Durante estos mismos años, la política secularizadora avanzó en todos los ámbitos de la vida pública. Se retiraron símbolos religiosos de los tribunales y administraciones; se prohibió o limitó la instrucción religiosa en colegios públicos; y numerosos hospitales gestionados por congregaciones fueron nacionalizados, con frecuencia sin restauración posterior. Pío X resumió estas acciones como una “secularización total de escuelas y hospitales” y denunció la prohibición de “todo acto o emblema que evocara la religión” en organismos públicos.
Estos hechos están plenamente documentados tanto en la historiografía francesa como en los textos oficiales del episcopado de principios del siglo XX.
Macron reivindica la ley como garante de libertad, pero la Iglesia recuerda una ruptura profunda
En su intervención oficial por el aniversario, Emmanuel Macron elogió la ley del 9 de diciembre de 1905 como una conquista republicana que habría garantizado la neutralidad del Estado y la libertad individual de conciencia. Para el presidente, la laicidad es un elemento indispensable del pacto cívico francés.
No obstante, como recuerda LifeSiteNews citando documentos de la época, la recepción eclesial fue muy distinta. Para la Iglesia, aquella ley no fue un marco de libertad, sino una ruptura con siglos de tradición. La legislación de 1905 significó, de hecho, la expropiación de bienes parroquiales y diocesanos, la disolución legal de órdenes contemplativas y el vaciamiento del papel social del catolicismo en Francia.
El propio Pío X calificó la ley, apenas un año después de su promulgación, como una “ofensa contra la religión” y advirtió de que no podía considerarse neutral, porque rompía unilateralmente con la tradición concordataria vigente desde Napoleón.

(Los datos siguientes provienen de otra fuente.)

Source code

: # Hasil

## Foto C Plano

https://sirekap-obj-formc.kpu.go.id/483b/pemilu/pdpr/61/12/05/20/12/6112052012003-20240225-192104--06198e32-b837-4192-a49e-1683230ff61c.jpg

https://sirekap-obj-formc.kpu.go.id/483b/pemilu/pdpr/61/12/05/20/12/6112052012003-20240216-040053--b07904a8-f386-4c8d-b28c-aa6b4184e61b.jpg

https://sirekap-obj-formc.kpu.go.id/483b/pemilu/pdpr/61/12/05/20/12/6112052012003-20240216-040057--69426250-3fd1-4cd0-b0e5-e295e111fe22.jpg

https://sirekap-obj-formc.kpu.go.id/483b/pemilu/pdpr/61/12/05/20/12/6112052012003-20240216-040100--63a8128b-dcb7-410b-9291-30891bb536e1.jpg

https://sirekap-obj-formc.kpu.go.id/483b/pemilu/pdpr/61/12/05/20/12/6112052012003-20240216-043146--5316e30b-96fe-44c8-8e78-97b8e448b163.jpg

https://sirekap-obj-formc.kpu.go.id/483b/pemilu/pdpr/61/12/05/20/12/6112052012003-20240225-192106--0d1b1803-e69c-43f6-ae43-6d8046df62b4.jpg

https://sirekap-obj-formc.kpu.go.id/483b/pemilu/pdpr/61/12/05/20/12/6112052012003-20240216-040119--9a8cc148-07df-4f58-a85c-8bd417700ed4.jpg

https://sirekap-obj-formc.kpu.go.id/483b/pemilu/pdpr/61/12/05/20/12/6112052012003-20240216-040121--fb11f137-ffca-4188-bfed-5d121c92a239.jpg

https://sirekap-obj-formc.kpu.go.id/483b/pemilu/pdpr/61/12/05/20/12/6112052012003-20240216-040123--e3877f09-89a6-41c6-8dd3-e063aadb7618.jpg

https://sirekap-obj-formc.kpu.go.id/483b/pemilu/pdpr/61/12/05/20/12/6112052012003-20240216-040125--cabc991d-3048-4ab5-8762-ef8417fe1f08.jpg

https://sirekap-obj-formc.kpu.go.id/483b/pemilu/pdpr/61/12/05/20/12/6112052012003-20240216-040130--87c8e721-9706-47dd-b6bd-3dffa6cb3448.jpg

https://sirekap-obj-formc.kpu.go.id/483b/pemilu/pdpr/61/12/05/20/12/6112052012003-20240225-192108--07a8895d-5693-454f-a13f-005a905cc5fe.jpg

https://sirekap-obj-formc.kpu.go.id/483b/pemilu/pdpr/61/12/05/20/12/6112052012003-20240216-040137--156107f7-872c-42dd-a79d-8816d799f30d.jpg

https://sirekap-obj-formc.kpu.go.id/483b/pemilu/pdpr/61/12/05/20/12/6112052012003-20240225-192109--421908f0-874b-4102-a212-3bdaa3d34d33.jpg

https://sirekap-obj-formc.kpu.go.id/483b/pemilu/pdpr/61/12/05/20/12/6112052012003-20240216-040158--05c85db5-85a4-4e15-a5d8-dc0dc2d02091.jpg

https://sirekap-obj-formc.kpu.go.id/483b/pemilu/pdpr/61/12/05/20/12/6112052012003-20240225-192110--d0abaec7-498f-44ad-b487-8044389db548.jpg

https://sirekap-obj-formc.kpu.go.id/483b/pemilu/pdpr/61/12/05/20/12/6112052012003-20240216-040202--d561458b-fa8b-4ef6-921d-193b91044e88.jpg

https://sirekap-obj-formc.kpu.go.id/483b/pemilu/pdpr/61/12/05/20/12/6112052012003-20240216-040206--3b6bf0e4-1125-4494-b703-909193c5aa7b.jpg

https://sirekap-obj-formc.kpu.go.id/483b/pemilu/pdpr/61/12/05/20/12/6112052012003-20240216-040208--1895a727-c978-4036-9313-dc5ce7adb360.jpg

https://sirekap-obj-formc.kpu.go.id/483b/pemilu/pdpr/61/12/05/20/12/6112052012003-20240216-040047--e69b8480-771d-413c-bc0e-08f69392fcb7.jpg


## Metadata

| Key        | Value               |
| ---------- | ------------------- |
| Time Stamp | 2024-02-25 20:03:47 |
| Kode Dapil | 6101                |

Un debate que sigue marcando a Francia
El contraste entre el relato oficial del Estado y la memoria de la Iglesia vuelve a hacerse visible cada vez que se recuerda la ley de 1905. Para algunos, simboliza la madurez del Estado republicano; para otros, es el recuerdo de una persecución institucionalizada que dejó heridas profundas y que todavía influye en las tensiones actuales sobre libertad religiosa y presencia cristiana en la vida pública.